Die Sonne ging an diesem Morgen heller und klarer auf als seit Monaten, durchdrang den Nebel und dann die schwarzen Vorhänge, die jedes staubige Fenster im Wohnzimmer bedeckten.

Aber Severus Snapes Geist war voller Dunkelheit.

Zu viel verdammter Nebel, dachte er.

So war es seit Monaten, der Atem der Dementoren vernebelte die Gedanken, Herzen und Visionen von Millionen von Menschen in ganz Großbritannien.

Als ob dieser Artikel im Tagespropheten nicht schon genug Panik ausgelöst hätte.

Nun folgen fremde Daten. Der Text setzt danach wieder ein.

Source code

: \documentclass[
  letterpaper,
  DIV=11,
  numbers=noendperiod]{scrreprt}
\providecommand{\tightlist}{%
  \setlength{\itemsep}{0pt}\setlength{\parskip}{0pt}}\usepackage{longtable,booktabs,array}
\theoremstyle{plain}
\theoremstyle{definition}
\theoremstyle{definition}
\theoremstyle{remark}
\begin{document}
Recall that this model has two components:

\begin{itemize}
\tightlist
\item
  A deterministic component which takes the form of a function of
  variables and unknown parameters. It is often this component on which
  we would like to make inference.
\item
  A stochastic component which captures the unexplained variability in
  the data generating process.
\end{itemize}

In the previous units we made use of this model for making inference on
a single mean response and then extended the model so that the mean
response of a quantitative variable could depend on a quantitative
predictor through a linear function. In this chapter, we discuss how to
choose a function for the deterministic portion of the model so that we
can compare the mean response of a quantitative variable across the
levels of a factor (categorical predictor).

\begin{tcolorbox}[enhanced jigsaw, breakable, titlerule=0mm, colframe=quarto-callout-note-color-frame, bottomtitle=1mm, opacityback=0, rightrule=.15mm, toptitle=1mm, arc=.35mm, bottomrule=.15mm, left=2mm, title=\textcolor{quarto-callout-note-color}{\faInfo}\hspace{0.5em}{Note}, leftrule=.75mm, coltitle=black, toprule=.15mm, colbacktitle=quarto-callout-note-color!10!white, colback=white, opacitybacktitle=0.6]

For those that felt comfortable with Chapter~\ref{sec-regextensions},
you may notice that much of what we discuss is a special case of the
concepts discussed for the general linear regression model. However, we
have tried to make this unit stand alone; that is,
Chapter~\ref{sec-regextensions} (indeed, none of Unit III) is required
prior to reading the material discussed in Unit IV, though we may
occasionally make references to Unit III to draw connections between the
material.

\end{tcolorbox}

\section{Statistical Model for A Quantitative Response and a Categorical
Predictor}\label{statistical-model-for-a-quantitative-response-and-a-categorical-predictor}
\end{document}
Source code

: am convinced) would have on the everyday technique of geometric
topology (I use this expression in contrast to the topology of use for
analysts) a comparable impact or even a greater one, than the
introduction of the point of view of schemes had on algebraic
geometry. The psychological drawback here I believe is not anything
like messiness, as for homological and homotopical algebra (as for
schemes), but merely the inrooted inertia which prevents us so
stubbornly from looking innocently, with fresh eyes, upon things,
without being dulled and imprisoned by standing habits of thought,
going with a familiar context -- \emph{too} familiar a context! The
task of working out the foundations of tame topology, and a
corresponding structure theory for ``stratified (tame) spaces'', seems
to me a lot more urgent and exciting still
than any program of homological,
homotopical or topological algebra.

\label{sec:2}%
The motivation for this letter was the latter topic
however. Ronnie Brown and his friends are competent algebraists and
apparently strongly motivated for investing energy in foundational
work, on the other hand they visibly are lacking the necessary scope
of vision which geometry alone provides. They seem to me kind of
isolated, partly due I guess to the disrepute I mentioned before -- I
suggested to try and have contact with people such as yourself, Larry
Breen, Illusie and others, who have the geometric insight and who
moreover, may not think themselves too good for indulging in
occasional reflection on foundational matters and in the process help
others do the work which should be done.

Von draußen, weit entfernt, war ein leises Knacken zu hören.

Dann ein anderer.

Wenigstens sind die Armen pünktlich.

Als Snape aufstand, um den Wasserkocher abzustellen, drang ein anderes Geräusch an seine Ohren, diesmal der Schrei eines Tieres.

Dann schob er hastig die rostige Teekanne über die Flamme.

Wenn sie anfangen zu töten, können sie mindestens eine Minute warten.

Als er aus dem Küchenfenster schaute, beobachtete Snape zwei dunkle, schlanke Gestalten, die sich durch das unglückliche Durcheinander von Backsteinhäusern schlängelten.

Spinner’s End war kein guter Ort zum Wandern und Snape mochte es so.

Natürlich würden diese beiden ihn unversehrt finden, aber schwächere Feinde würden ihn niemals erreichen.

Er hörte auch schnelle Schritte und Argumente, versuchte aber nicht, sie zu unterscheiden.

Lass sie ihre kleinen Kämpfe haben, dachte Severus.

Nicht wichtig.

Hören Sie ihr Angebot an, führen Sie Sie, da Sie wissen, dass sie es zulassen und annehmen werden.

Ein Klopfen kam von seiner schweren Tür und Severus schlug sie auf.

Ein dünnes, aber schönes Gesicht begrüßte ihn.

Narcissa Malfoy war von gefährlichem und tückischem Blut und es war schwer, eine schlechtere Laune zu finden, aber man konnte nicht leugnen, wie einfach es war, sich um sie zu kümmern.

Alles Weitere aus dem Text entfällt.